3.      Unionsmarke – Beschwerdeverfahren – Beschwerde gegen eine Entscheidung der Widerspruchsabteilung des Amtes – Prüfung durch die Beschwerdekammer – Umfang – Tatsachen und Beweismittel zur Stützung des Widerspruchs, die nicht fristgerecht beigebracht worden sind – Berücksichtigung – Ermessen der Beschwerdekammer

(Verordnung 2017/1001 des Europäischen Parlaments und des Rates, Art. 95 Abs. 2; Verordnung 2018/625 der Kommission, Art. 8 Abs. 1 und Art. 27 Abs. 4)

(vgl. Rn. 38-40, 45)

Zusammenfassung

Mit seinem Urteil hebt das Gericht die Entscheidung der Beschwerdekammer des Amtes der Europäischen Union für geistiges Eigentum (EUIPO)(1) unter Bezugnahme auf Art. 41 Abs. 2 Buchst. a der Charta der Grundrechte der Europäischen Union (im Folgenden: Charta) auf, weil die Klägerin nicht zu von der Beschwerdekammer von Amts wegen aufgegriffenen und für sie nachteiligen Punkten gehört wurde.

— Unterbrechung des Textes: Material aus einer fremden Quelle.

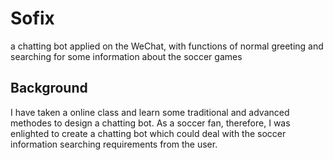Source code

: # Sofix
a chatting bot applied on the WeChat, with functions of normal greeting and searching for some information about the soccer games

## Background
I have taken a online class and learn some traditional and advanced methodes to design a chatting bot. As a soccer fan, therefore, I was enlighted to create a chatting bot which could deal with the soccer information searching requirements from the user.
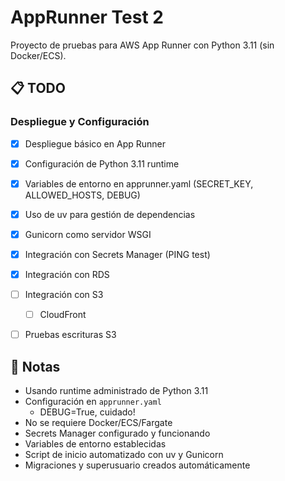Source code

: # AppRunner Test 2

Proyecto de pruebas para AWS App Runner con Python 3.11 (sin Docker/ECS).

## 📋 TODO

### Despliegue y Configuración
- [x] Despliegue básico en App Runner
- [x] Configuración de Python 3.11 runtime
- [x] Variables de entorno en apprunner.yaml (SECRET_KEY, ALLOWED_HOSTS, DEBUG)
- [x] Uso de uv para gestión de dependencias
- [x] Gunicorn como servidor WSGI
- [x] Integración con Secrets Manager (PING test)
- [x] Integración con RDS
- [ ] Integración con S3
  - [ ] CloudFront
- [ ] Pruebas escrituras S3


## 📝 Notas

- Usando runtime administrado de Python 3.11
- Configuración en `apprunner.yaml`
  - DEBUG=True, cuidado!
- No se requiere Docker/ECS/Fargate
- Secrets Manager configurado y funcionando
- Variables de entorno establecidas
- Script de inicio automatizado con uv y Gunicorn
- Migraciones y superusuario creados automáticamente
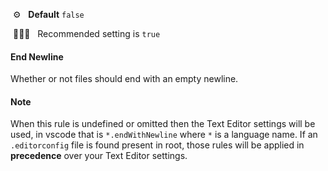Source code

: &nbsp;⚙️&nbsp;&nbsp;&nbsp;**Default** `false`

&nbsp;💁🏽‍♀️&nbsp;&nbsp;&nbsp;Recommended setting is `true`

#### End Newline

Whether or not files should end with an empty newline.

#### Note

When this rule is undefined or omitted then the Text Editor settings will be used, in vscode that is `*.endWithNewline` where `*` is a language name.  If an `.editorconfig` file is found present in root, those rules will be applied in **precedence** over your Text Editor settings.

Herr Florim Alaj meldete beim EUIPO das Bildzeichen „in Insajderi“ an. Die Anmeldung erfolgte für Dienstleistungen des Bereitstellens von Informationen, Nachrichten und Kommentaren im Bereich aktuelle Ereignisse über das Internet(2). Die Insider LLC, die Klägerin, erhob Widerspruch gegen die Eintragung(3), den sie auf zwei ältere, im Kosovo eingetragene Marken stützte. Die Widerspruchsabteilung gab dem Widerspruch statt.

Die Beschwerdekammer hob jedoch die Entscheidung der Widerspruchsabteilung auf und wies den Widerspruch mit der Begründung zurück, dass die Klägerin nicht nachgewiesen habe, dass die beanspruchten älteren Marken existierten und sie deren Inhaberin sei. Sie stellte insbesondere das Fehlen von Originalfassungen der Eintragungsurkunden für die älteren Marken fest und befand, dass es sich bei den von der Klägerin als Beweis vorgelegten beglaubigten Übersetzungen dieser Urkunden um nicht amtliche Übersetzungen handle, in denen der Originaltext nicht sichtbar sei, so dass es unmöglich sei, zu überprüfen, ob die jeweilige Originalurkunde die grundlegenden Angaben enthalte.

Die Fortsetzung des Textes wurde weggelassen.